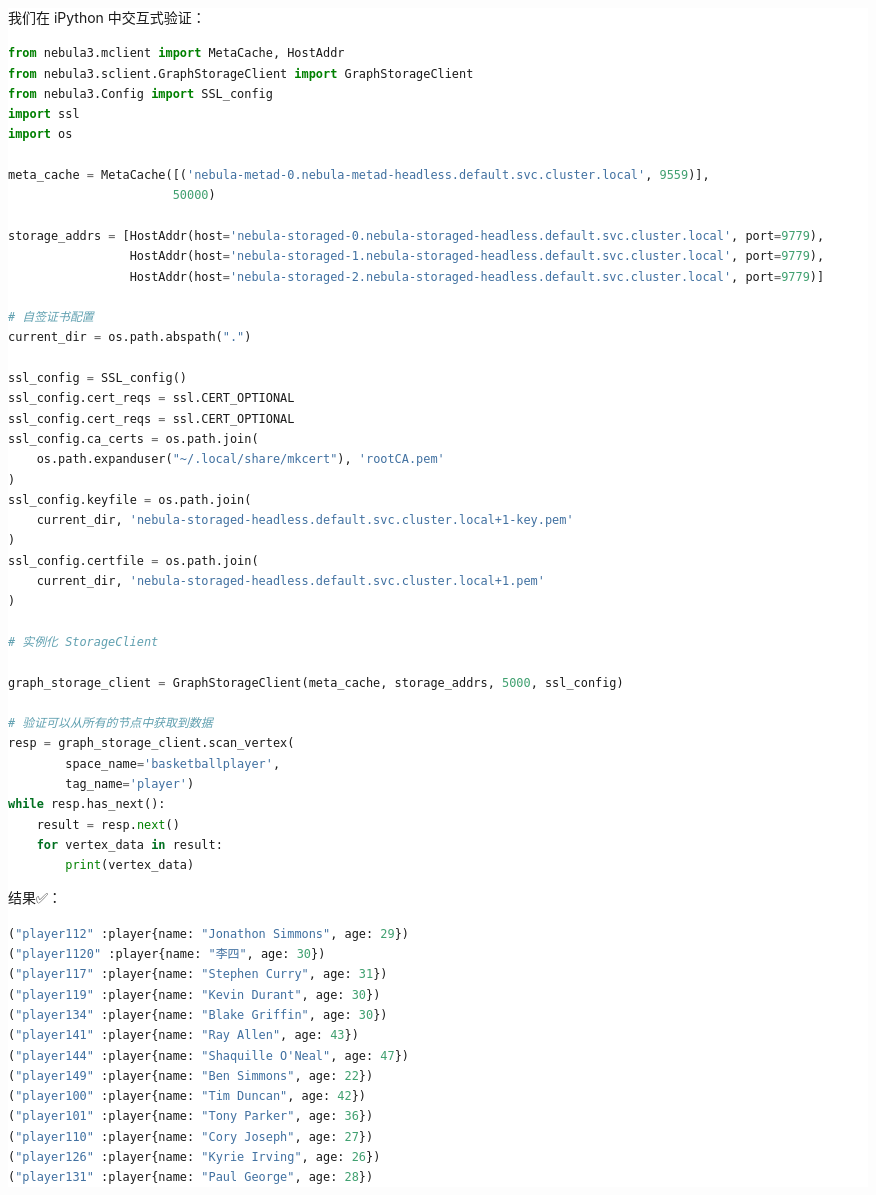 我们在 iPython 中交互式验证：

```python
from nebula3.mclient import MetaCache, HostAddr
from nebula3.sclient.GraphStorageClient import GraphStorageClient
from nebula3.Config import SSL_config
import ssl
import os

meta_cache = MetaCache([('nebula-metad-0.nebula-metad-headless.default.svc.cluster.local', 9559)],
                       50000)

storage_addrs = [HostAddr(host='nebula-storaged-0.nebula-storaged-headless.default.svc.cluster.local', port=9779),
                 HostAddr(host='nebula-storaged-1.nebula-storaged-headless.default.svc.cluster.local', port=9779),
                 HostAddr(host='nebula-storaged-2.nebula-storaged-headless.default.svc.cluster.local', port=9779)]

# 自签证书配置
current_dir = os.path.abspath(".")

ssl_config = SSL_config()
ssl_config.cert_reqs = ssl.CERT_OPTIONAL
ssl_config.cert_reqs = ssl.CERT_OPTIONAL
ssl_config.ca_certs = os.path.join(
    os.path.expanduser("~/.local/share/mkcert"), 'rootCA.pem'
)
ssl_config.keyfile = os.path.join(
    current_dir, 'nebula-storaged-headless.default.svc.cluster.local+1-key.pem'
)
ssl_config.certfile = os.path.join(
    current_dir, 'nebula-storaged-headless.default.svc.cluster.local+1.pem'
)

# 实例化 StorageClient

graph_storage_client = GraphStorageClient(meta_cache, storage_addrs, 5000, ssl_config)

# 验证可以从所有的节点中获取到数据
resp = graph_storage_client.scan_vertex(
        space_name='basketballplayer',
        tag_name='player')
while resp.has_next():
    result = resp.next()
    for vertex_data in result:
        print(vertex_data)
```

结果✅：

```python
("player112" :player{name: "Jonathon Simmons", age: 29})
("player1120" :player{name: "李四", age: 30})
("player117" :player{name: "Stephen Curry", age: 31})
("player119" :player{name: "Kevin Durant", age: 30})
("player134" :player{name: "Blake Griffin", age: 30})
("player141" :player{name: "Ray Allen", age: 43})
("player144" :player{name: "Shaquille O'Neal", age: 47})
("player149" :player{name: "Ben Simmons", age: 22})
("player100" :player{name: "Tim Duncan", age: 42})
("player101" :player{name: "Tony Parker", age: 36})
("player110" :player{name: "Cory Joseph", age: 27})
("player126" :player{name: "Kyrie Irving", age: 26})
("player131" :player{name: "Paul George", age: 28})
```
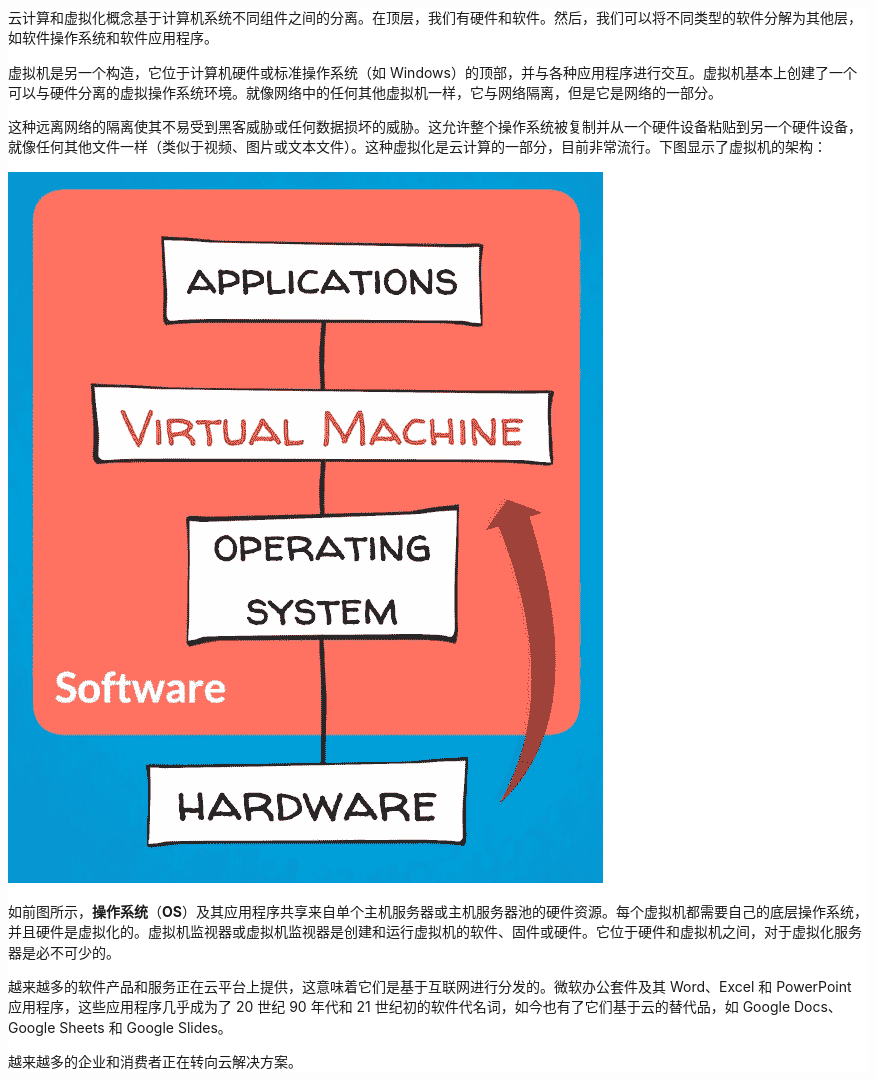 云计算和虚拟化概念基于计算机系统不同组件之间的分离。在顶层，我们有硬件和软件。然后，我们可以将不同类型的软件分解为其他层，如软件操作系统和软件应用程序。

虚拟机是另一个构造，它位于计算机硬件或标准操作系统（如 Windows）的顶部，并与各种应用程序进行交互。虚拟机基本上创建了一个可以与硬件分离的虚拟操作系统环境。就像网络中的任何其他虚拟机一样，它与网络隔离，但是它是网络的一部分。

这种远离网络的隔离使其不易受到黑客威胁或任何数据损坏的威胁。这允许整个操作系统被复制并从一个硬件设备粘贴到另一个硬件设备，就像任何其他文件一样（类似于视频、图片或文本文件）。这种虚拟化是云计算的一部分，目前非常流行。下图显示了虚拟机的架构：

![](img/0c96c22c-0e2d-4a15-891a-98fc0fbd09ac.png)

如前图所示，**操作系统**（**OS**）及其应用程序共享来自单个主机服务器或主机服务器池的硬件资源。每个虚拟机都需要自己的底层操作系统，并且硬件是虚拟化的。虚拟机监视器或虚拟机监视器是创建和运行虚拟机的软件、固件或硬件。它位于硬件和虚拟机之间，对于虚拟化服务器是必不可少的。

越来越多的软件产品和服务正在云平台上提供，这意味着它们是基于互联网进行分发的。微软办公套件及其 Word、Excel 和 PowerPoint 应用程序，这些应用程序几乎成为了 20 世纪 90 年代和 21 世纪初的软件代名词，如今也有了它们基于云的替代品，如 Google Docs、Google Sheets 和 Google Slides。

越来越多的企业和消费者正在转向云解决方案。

* [Activity]:
Tally the lines of the material above that include the word "headless", then state that tally alone.

* [Problem solution]:
6